── Source information

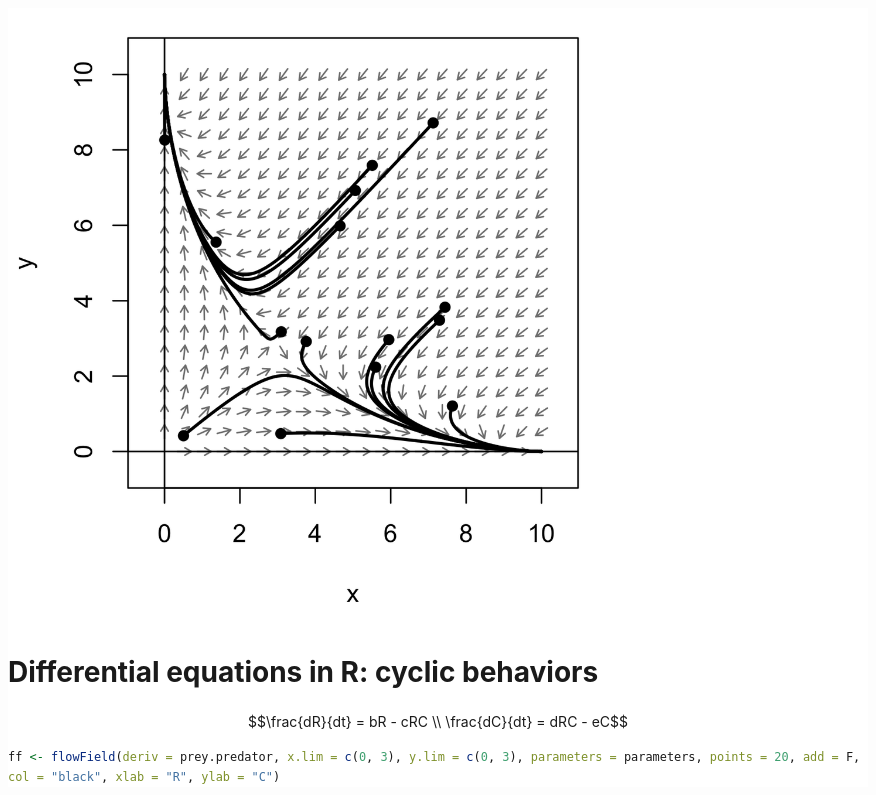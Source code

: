 <img src="QPot-figure/CE-1.png" title="plot of chunk CE" alt="plot of chunk CE" width="600px" height="600px" />


Differential equations in R: cyclic behaviors
========================================================

$$\frac{dR}{dt} = bR - cRC \\
\frac{dC}{dt} = dRC - eC$$

```r
ff <- flowField(deriv = prey.predator, x.lim = c(0, 3), y.lim = c(0, 3), parameters = parameters, points = 20, add = F, col = "black", xlab = "R", ylab = "C")
```
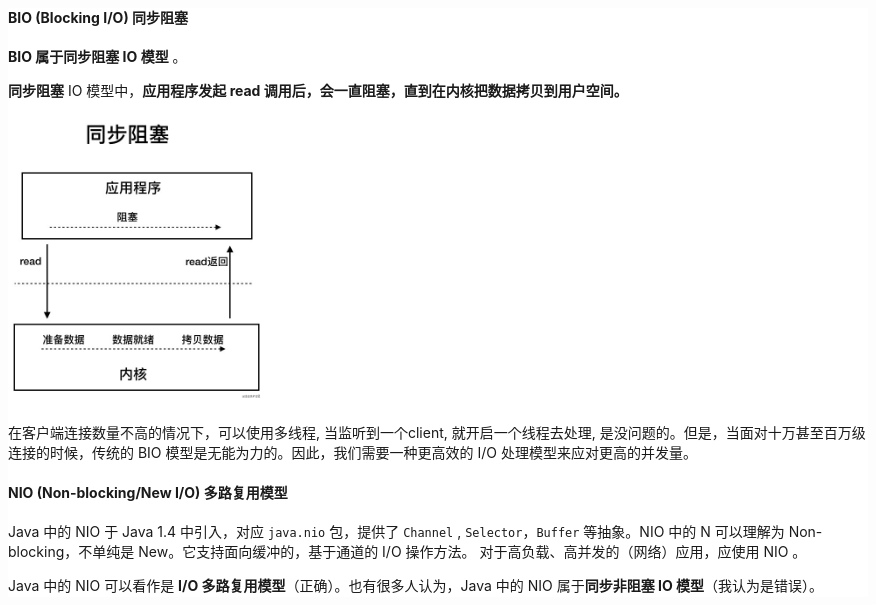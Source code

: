 #### BIO (Blocking I/O) 同步阻塞

**BIO 属于同步阻塞 IO 模型** 。

**同步阻塞** IO 模型中，**应用程序发起 read 调用后，会一直阻塞，直到在内核把数据拷贝到用户空间。**

<img src="../imgs/68747470733a2f2f70332d6a75656a696e2e62797465696d672e636f6d2f746f732d636e2d692d6b3375316662706663702f36613965373034616634396234333830626236383666306339366433336238317e74706c762d6b3375316662706663702d77617465726d61726b2e696d616765.png" alt="图源：《深入拆解Tomcat & Jetty》" style="width:30%;" />

在客户端连接数量不高的情况下，可以使用多线程, 当监听到一个client, 就开启一个线程去处理, 是没问题的。但是，当面对十万甚至百万级连接的时候，传统的 BIO 模型是无能为力的。因此，我们需要一种更高效的 I/O 处理模型来应对更高的并发量。

#### NIO (Non-blocking/New I/O) 多路复用模型

Java 中的 NIO 于 Java 1.4 中引入，对应 `java.nio` 包，提供了 `Channel` , `Selector`，`Buffer` 等抽象。NIO 中的 N 可以理解为 Non-blocking，不单纯是 New。它支持面向缓冲的，基于通道的 I/O 操作方法。 对于高负载、高并发的（网络）应用，应使用 NIO 。

Java 中的 NIO 可以看作是 **I/O 多路复用模型**（正确）。也有很多人认为，Java 中的 NIO 属于**同步非阻塞 IO 模型**（我认为是错误）。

────

To do: Copy exactly, and only, the lines from the first entry through the line holding "模型中，**应用程序发起 read 调用后，会一直阻塞，直到在内核把数据拷贝到用户空间。**", both ends included, leaving out every picture.

Task output:
Source code

: <img src="QPot-figure/CE-1.png" title="plot of chunk CE" alt="plot of chunk CE" width="600px" height="600px" />


Differential equations in R: cyclic behaviors
========================================================

$$\frac{dR}{dt} = bR - cRC \\
\frac{dC}{dt} = dRC - eC$$

```r
ff <- flowField(deriv = prey.predator, x.lim = c(0, 3), y.lim = c(0, 3), parameters = parameters, points = 20, add = F, col = "black", xlab = "R", ylab = "C")
```
Source code

: #### BIO (Blocking I/O) 同步阻塞

**BIO 属于同步阻塞 IO 模型** 。

**同步阻塞** IO 模型中，**应用程序发起 read 调用后，会一直阻塞，直到在内核把数据拷贝到用户空间。**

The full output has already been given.